Verfahren zur Lösung des Anfangswertproblems bestimmter nichtlinearer Feldgleichungen in einer Raumdimension. Entwickelt wurde dieses Verfahren in den 60er Jahren von Gardner, Greene, Kruskal und Miura im Zusammenhang mit ihren Untersuchungen der Korteweg-de-Vries-Gleichung (KdV-Gleichung). Aufgrund numerischer Anhaltspunkte fanden sie heraus, dass das Spektrum des Schrödinger-Operators inverse Streumethode zur Beschreibung der Streuung an einem Potential u(x,t) nicht von t abhängt, wenn u(x,t) Lösung der KdV-Gleichung ist. Das Spektrum bildet somit für die KdV-Gleichung unendlich viele Erhaltungsgrössen, weshalb man in diesem Zusammenhang auch von isospektraler Deformation spricht.

Allgemein lässt sich die inverse Streumethode folgendermassen beschreiben: Zu bestimmten integrablen Feldgleichungen für Funktionen u(x,t) (die auch mehrkomponentig sein können) lassen sich lineare Streuprobleme formulieren, in denen u(x,t) als Streupotential auftritt. Genau dann, wenn u(x,t) Lösung der nichtlinearen Feldgleichung ist, sind die Gleichungen für die t-Entwicklung der Streudaten linear und somit leicht lösbar. Konkret transformiert man von einer Anfangskonfiguration u(x,0) auf die Streudaten R(x,0) mit Spektralparameter x, löst für die Streudaten die Zeitentwicklung und transformiert diese zeitentwickelten Streudaten, R(x,t), mit Hilfe einer Gel'fand-Levitan-Integralgleichung (inverse Streutheorie) auf das Potential u(x,t) zurück.

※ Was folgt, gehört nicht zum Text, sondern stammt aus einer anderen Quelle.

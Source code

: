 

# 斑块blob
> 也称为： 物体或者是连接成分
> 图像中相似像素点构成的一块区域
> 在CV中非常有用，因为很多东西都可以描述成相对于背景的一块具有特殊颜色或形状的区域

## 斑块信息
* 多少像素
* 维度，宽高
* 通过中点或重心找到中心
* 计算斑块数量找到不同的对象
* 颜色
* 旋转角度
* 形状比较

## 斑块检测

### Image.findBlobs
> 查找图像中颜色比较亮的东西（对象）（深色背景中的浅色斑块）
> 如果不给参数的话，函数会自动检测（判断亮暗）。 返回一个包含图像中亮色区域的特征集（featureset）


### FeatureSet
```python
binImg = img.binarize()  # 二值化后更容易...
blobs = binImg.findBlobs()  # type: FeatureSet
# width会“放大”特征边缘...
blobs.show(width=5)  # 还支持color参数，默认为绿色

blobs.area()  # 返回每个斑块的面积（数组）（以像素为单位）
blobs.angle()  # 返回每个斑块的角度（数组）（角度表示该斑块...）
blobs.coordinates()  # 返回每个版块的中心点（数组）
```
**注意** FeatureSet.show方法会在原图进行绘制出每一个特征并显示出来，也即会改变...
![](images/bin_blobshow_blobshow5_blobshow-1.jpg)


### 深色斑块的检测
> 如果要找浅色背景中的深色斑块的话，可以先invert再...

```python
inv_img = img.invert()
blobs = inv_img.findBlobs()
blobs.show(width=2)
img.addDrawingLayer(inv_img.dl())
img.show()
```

Die Existenz eines Streuproblems mit linearer Zeitentwicklung der Streudaten hängt eng mit der Existenz einer Lax-Darstellung (Lax-Paar) der nichtlinearen Differentialgleichung zusammen. Heute kennt man viele weitere Modelle, die mit dieser Methode gelöst werden können, beispielsweise die Sinus-Gordon-Theorie, die nichtlineare Schrödinger-Gleichung, das Toda-Gitter, sowie weitere n-Teilchenprobleme und Verallgemeinerungen dieser Gleichungen (integrable Modelle der Physik).

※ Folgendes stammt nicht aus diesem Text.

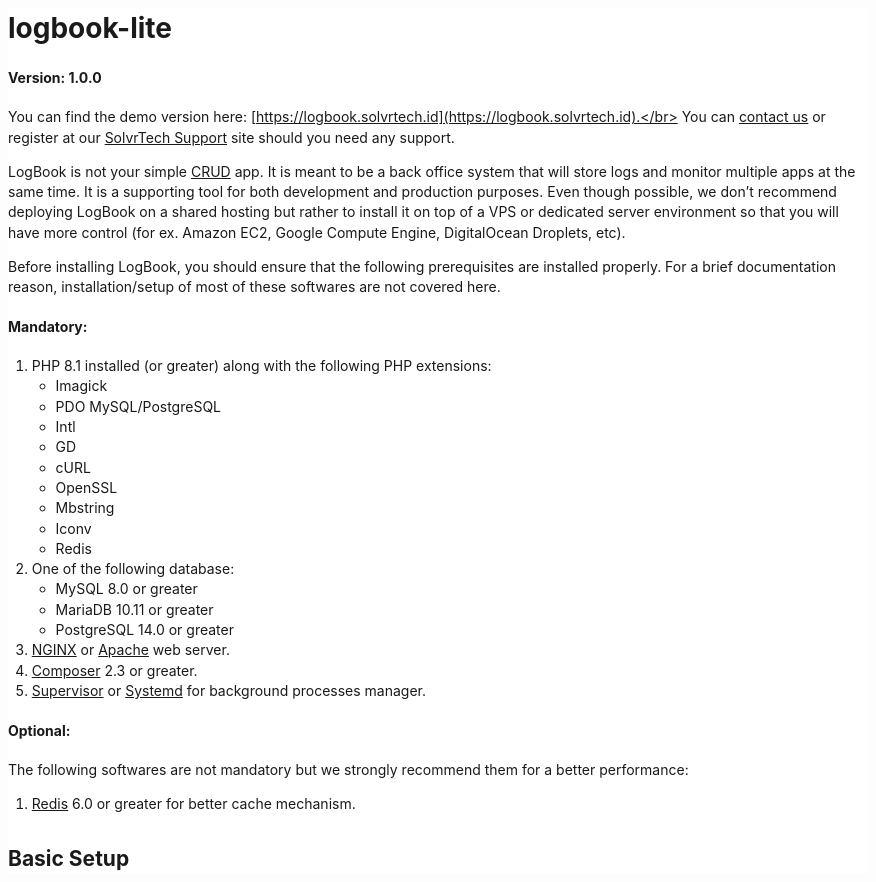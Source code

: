 # logbook-lite

#### Version: 1.0.0

You can find the demo version here: [https://logbook.solvrtech.id](https://logbook.solvrtech.id).</br>
You can [contact us](https://solvrtech.id/#contact-support) or register at our [SolvrTech Support](https://support.solvrtech.id/signin) site should you need any support.

LogBook is not your simple [CRUD](https://en.wikipedia.org/wiki/Create,_read,_update_and_delete) app. It is meant to be a back office system that will store logs and monitor multiple apps at the same time.
It is a supporting tool for both development and production purposes. Even though possible,
we don’t recommend deploying LogBook on a shared hosting but rather to install it on top of a VPS or dedicated server environment
so that you will have more control (for ex. Amazon EC2, Google Compute Engine, DigitalOcean Droplets, etc).

Before installing LogBook, you should ensure that the following prerequisites are installed properly.
For a brief documentation reason, installation/setup of most of these softwares are not covered here.

#### Mandatory:

1. PHP 8.1 installed (or greater) along with the following PHP extensions:
   - Imagick
   - PDO MySQL/PostgreSQL
   - Intl
   - GD
   - cURL
   - OpenSSL
   - Mbstring
   - Iconv
   - Redis
2. One of the following database:
   - MySQL 8.0 or greater
   - MariaDB 10.11 or greater
   - PostgreSQL 14.0 or greater
3. [NGINX](https://www.nginx.com) or [Apache](https://httpd.apache.org) web server.
4. [Composer](https://getcomposer.org) 2.3 or greater.
5. [Supervisor](https://github.com/Supervisor/supervisor) or [Systemd](https://systemd.io) for background processes manager.

#### Optional:

The following softwares are not mandatory but we strongly recommend them for a better performance:

1. [Redis](https://redis.io) 6.0 or greater for better cache mechanism.

## Basic Setup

Insbesondere von Fadejew, Sklyanin und Takhtajan wurde die inverse Streumethode zur Quantisierung nichtlinearer Feldgleichungen verallgemeinert (Quanten-Inverse-Streumethode). Die Streudaten werden in diesem Fall zu Operatoren, aus denen sich einerseits unendlich viele Erhaltungsgrössen ableiten lassen, andererseits aber auch Auf- und Absteigeoperatoren zu Eigenzuständen des Hamilton-Operators konstruieren lassen. Diese Eigenzustände entsprechen im allgemeinen einem Bethe-Ansatz für die jeweiligen Modelle.